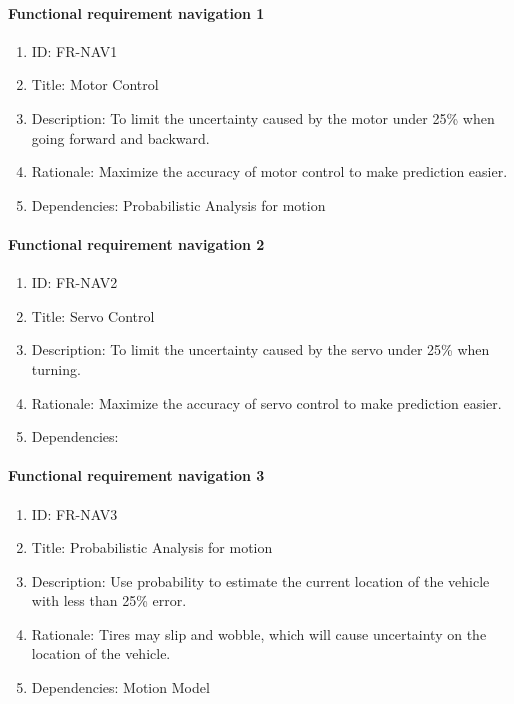 \documentclass[compsoc,draftclsnofoot,onecolumn,10pt]{IEEEtran}
\begin{document}
	\paragraph{Functional requirement navigation 1}
		\begin{enumerate}
			\item ID: FR-NAV1
			\item Title: Motor Control
			\item Description: To limit the uncertainty caused by the motor under 25\% when going forward and backward.
			\item Rationale: Maximize the accuracy of motor control to make prediction easier.
			\item Dependencies: Probabilistic Analysis for motion
		\end{enumerate}

	\paragraph{Functional requirement navigation 2}
		\begin{enumerate}
			\item ID: FR-NAV2
			\item Title: Servo Control
			\item Description: To limit the uncertainty caused by the servo under 25\% when turning.
			\item Rationale: Maximize the accuracy of servo control to make prediction easier.
			\item Dependencies:
		\end{enumerate}

	\paragraph{Functional requirement navigation 3}
		\begin{enumerate}
			\item ID: FR-NAV3
			\item Title: Probabilistic Analysis for motion
			\item Description: Use probability to estimate the current location of the vehicle with less than 25\% error.
			\item Rationale: Tires may slip and wobble, which will cause uncertainty on the location of the vehicle.
			\item Dependencies: Motion Model
		\end{enumerate}
\end{document}
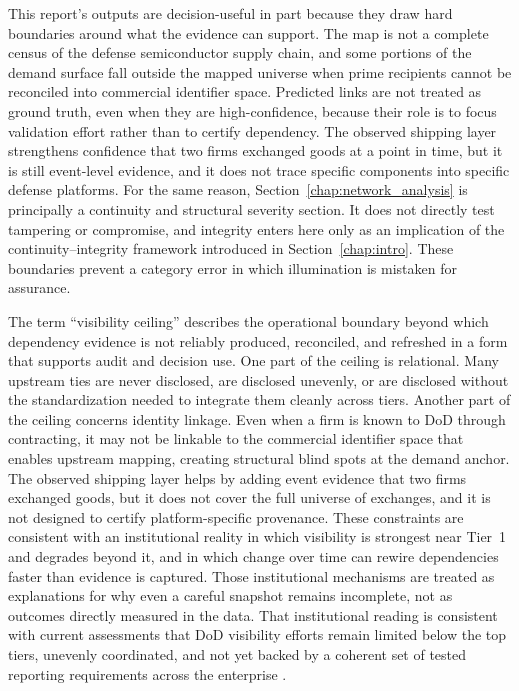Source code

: This report's outputs are decision-useful in part because they draw hard boundaries around what the evidence can support. The map is not a complete census of the defense semiconductor supply chain, and some portions of the demand surface fall outside the mapped universe when prime recipients cannot be reconciled into commercial identifier space. Predicted links are not treated as ground truth, even when they are high-confidence, because their role is to focus validation effort rather than to certify dependency. The observed shipping layer strengthens confidence that two firms exchanged goods at a point in time, but it is still event-level evidence, and it does not trace specific components into specific defense platforms. For the same reason, Section~\ref{chap:network_analysis} is principally a continuity and structural severity section. It does not directly test tampering or compromise, and integrity enters here only as an implication of the continuity--integrity framework introduced in Section~\ref{chap:intro}. These boundaries prevent a category error in which illumination is mistaken for assurance.

The term ``visibility ceiling'' describes the operational boundary beyond which dependency evidence is not reliably produced, reconciled, and refreshed in a form that supports audit and decision use. One part of the ceiling is relational. Many upstream ties are never disclosed, are disclosed unevenly, or are disclosed without the standardization needed to integrate them cleanly across tiers. Another part of the ceiling concerns identity linkage. Even when a firm is known to DoD through contracting, it may not be linkable to the commercial identifier space that enables upstream mapping, creating structural blind spots at the demand anchor. The observed shipping layer helps by adding event evidence that two firms exchanged goods, but it does not cover the full universe of exchanges, and it is not designed to certify platform-specific provenance. These constraints are consistent with an institutional reality in which visibility is strongest near Tier~1 and degrades beyond it, and in which change over time can rewire dependencies faster than evidence is captured. Those institutional mechanisms are treated as explanations for why even a careful snapshot remains incomplete, not as outcomes directly measured in the data. That institutional reading is consistent with current assessments that DoD visibility efforts remain limited below the top tiers, unevenly coordinated, and not yet backed by a coherent set of tested reporting requirements across the enterprise \parencite{U.S.GovernmentAccountabilityOffice2025}.

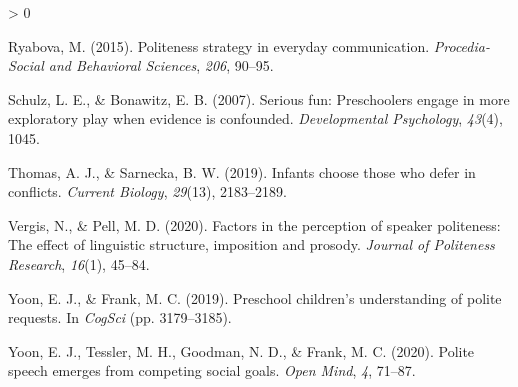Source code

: \documentclass[
  english,
  man,floatsintext]{apa6}
\newlength{\cslhangindent}
\newenvironment{CSLReferences}[2] %
 {%
  \setlength{\parindent}{0pt}
  \ifodd #1 \everypar{\setlength{\hangindent}{\cslhangindent}}\ignorespaces\fi
  \ifnum #2 > 0
  \setlength{\parskip}{#2\baselineskip}
  \fi
 }%
 {}
\begin{document}
\begin{CSLReferences}{1}{0}
\leavevmode\hypertarget{ref-ryabova2015}{}%
Ryabova, M. (2015). Politeness strategy in everyday communication. \emph{Procedia-Social and Behavioral Sciences}, \emph{206}, 90--95.

\leavevmode\hypertarget{ref-schulz2007}{}%
Schulz, L. E., \& Bonawitz, E. B. (2007). Serious fun: Preschoolers engage in more exploratory play when evidence is confounded. \emph{Developmental Psychology}, \emph{43}(4), 1045.

\leavevmode\hypertarget{ref-thomas2019}{}%
Thomas, A. J., \& Sarnecka, B. W. (2019). Infants choose those who defer in conflicts. \emph{Current Biology}, \emph{29}(13), 2183--2189.

\leavevmode\hypertarget{ref-vergis2020}{}%
Vergis, N., \& Pell, M. D. (2020). Factors in the perception of speaker politeness: The effect of linguistic structure, imposition and prosody. \emph{Journal of Politeness Research}, \emph{16}(1), 45--84.

\leavevmode\hypertarget{ref-yoon2019}{}%
Yoon, E. J., \& Frank, M. C. (2019). Preschool children's understanding of polite requests. In \emph{CogSci} (pp. 3179--3185).

\leavevmode\hypertarget{ref-yoon2020}{}%
Yoon, E. J., Tessler, M. H., Goodman, N. D., \& Frank, M. C. (2020). Polite speech emerges from competing social goals. \emph{Open Mind}, \emph{4}, 71--87.

\end{CSLReferences}

\endgroup
\end{document}
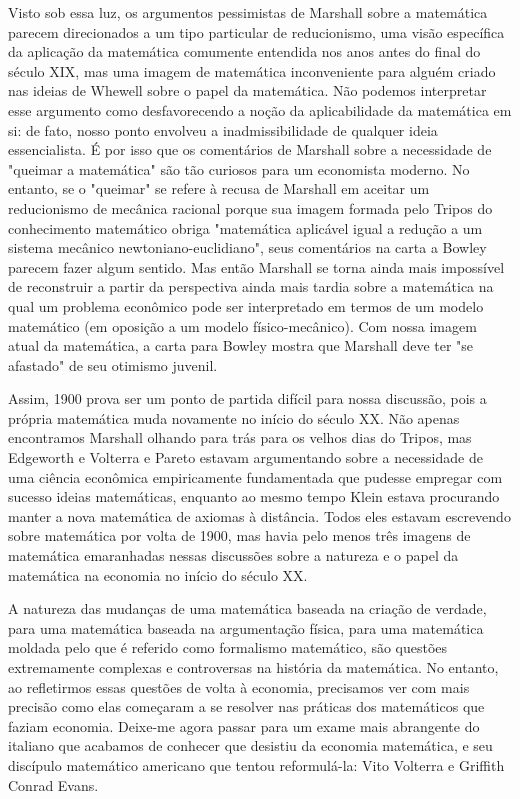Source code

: \documentclass[a4paper,12pt]{article}[abntex2]
\begin{document}
Visto sob essa luz, os argumentos pessimistas de Marshall sobre a matemática parecem direcionados a um tipo particular de reducionismo, uma visão específica da aplicação da matemática comumente entendida nos anos antes do final do século XIX, mas uma imagem de matemática inconveniente para alguém criado nas ideias de Whewell sobre o papel da matemática. Não podemos interpretar esse argumento como desfavorecendo a noção da aplicabilidade da matemática em si: de fato, nosso ponto envolveu a inadmissibilidade de qualquer ideia essencialista. É por isso que os comentários de Marshall sobre a necessidade de "queimar a matemática" são tão curiosos para um economista moderno. No entanto, se o "queimar" se refere à recusa de Marshall em aceitar um reducionismo de mecânica racional porque sua imagem formada pelo Tripos do conhecimento matemático obriga "matemática aplicável igual a redução a um sistema mecânico newtoniano-euclidiano", seus comentários na carta a Bowley parecem fazer algum sentido. Mas então Marshall se torna ainda mais impossível de reconstruir a partir da perspectiva ainda mais tardia sobre a matemática na qual um problema econômico pode ser interpretado em termos de um modelo matemático (em oposição a um modelo físico-mecânico). Com nossa imagem atual da matemática, a carta para Bowley mostra que Marshall deve ter "se afastado" de seu otimismo juvenil.

Assim, 1900 prova ser um ponto de partida difícil para nossa discussão, pois a própria matemática muda novamente no início do século XX. Não apenas encontramos Marshall olhando para trás para os velhos dias do Tripos, mas Edgeworth e Volterra e Pareto estavam argumentando sobre a necessidade de uma ciência econômica empiricamente fundamentada que pudesse empregar com sucesso ideias matemáticas, enquanto ao mesmo tempo Klein estava procurando manter a nova matemática de axiomas à distância. Todos eles estavam escrevendo sobre matemática por volta de 1900, mas havia pelo menos três imagens de matemática emaranhadas nessas discussões sobre a natureza e o papel da matemática na economia no início do século XX.

A natureza das mudanças de uma matemática baseada na criação de verdade, para uma matemática baseada na argumentação física, para uma matemática moldada pelo que é referido como formalismo matemático, são questões extremamente complexas e controversas na história da matemática. No entanto, ao refletirmos essas questões de volta à economia, precisamos ver com mais precisão como elas começaram a se resolver nas práticas dos matemáticos que faziam economia. Deixe-me agora passar para um exame mais abrangente do italiano que acabamos de conhecer que desistiu da economia matemática, e seu discípulo matemático americano que tentou reformulá-la: Vito Volterra e Griffith Conrad Evans.
\end{document}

+ + + + +

▶ **PROBLEM**
If a line in the entries contains the word "CSLReferences", copy that line out.

▶ **ANSWER TO THE PROBLEM**
\newenvironment{CSLReferences}[2] %
\begin{CSLReferences}{1}{0}
\end{CSLReferences}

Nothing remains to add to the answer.